Pursuing Life's Daring Adventure

Sunday, January 11, 2009

For Color-Starved Eyes

Every year about this time, in the darkest, coldest, cruelest part of winter, my eyes become color-starved. The reason I know this is because when the gardening catalogs start arriving just about the time the lights and glimmer from Christmas fade, it’s all I can do to keep myself from poring over their pages for hours. Not only do all of the flowers and sample gardens indulge my eye, but something intangible in the shapes and opulence of the photographs make my eyes want to hang onto the images for hours. This is the reason, I realize now, that I wanted to have my own camera and my own gardens—to find something of beauty upon which to gaze when winter has sapped the color from my world.

So … I’m sharing the beginning of the story of how our gardens came to be …

We moved into our home, an ordinary suburban house in Southwest Ohio, almost ten years ago from a tiny bungalow in New Orleans. During our time here, it’s possible we may have spent as much time outdoors as we have indoors. At least, so it seems. Even as toddlers, the boys stole every chance to escape out the back door to stomp in puddles. Instead of trying to corral them back inside, I joined the boys outside. I still have memories of their little legs running through the grass while they pushed plastic wheelbarrows loaded with brightly-colored children’s tools. The boys have spent years beside me on their knees building worm habitats while I weeded or worked in the gardens. Muddy or not, we all have a love for the backyard, and as a result, we have many gardens.

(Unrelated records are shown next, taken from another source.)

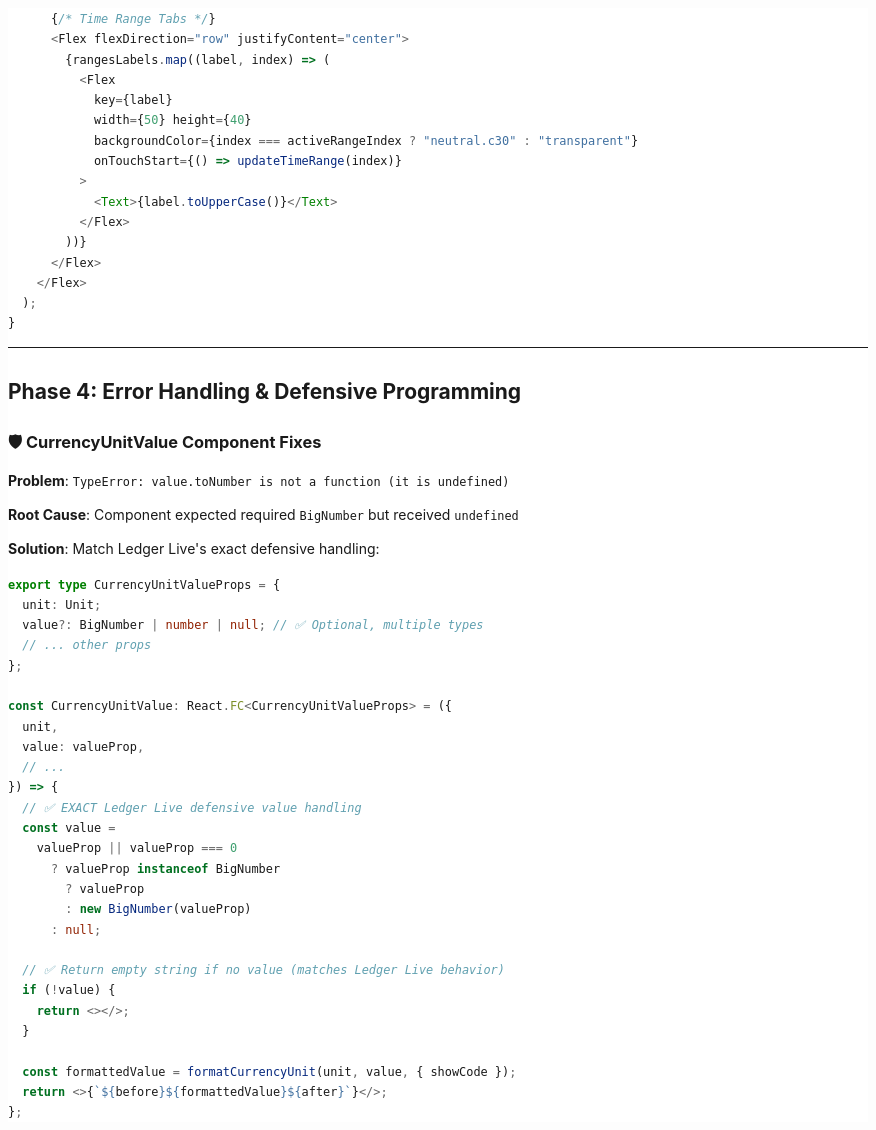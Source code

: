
 ```typescript
      {/* Time Range Tabs */}
      <Flex flexDirection="row" justifyContent="center">
        {rangesLabels.map((label, index) => (
          <Flex 
            key={label}
            width={50} height={40}
            backgroundColor={index === activeRangeIndex ? "neutral.c30" : "transparent"}
            onTouchStart={() => updateTimeRange(index)}
          >
            <Text>{label.toUpperCase()}</Text>
          </Flex>
        ))}
      </Flex>
    </Flex>
  );
}
```

---

## Phase 4: Error Handling & Defensive Programming

### 🛡️ **CurrencyUnitValue Component Fixes**

**Problem**: `TypeError: value.toNumber is not a function (it is undefined)`

**Root Cause**: Component expected required `BigNumber` but received `undefined`

**Solution**: Match Ledger Live's exact defensive handling:

```typescript
export type CurrencyUnitValueProps = {
  unit: Unit;
  value?: BigNumber | number | null; // ✅ Optional, multiple types
  // ... other props
};

const CurrencyUnitValue: React.FC<CurrencyUnitValueProps> = ({
  unit,
  value: valueProp,
  // ...
}) => {
  // ✅ EXACT Ledger Live defensive value handling
  const value =
    valueProp || valueProp === 0
      ? valueProp instanceof BigNumber
        ? valueProp
        : new BigNumber(valueProp)
      : null;

  // ✅ Return empty string if no value (matches Ledger Live behavior)
  if (!value) {
    return <></>;
  }

  const formattedValue = formatCurrencyUnit(unit, value, { showCode });
  return <>{`${before}${formattedValue}${after}`}</>;
};
```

Our yard contained only a postage stamp-sized concrete patio and two spindly trees when we moved in. So, the first year we lived here, I spent hours chipping away at the sod in frugal attempts to transform our plain yard into something more interesting. The shape came slowly at first, laid out in crude shapes with garden hoses to represent the picture I had painted in my mind. As we built a couple of structures—a pergola and an arbor—the gardens started to move along. Plants came a little slower, but eventually, through pass-alongs from friends and plants found in the bargain bins at local garden centers, our backyard came to know some color … these four photographs follow our gardens through the change in seasons, from dull and lifeless in winter to rose-covered arbors in spring to the eye-popping rainbow of summer and the more muted tones of autumn.

Per the requests of a few blog followers, I plan to return with more posts of garden photography over the coming weeks.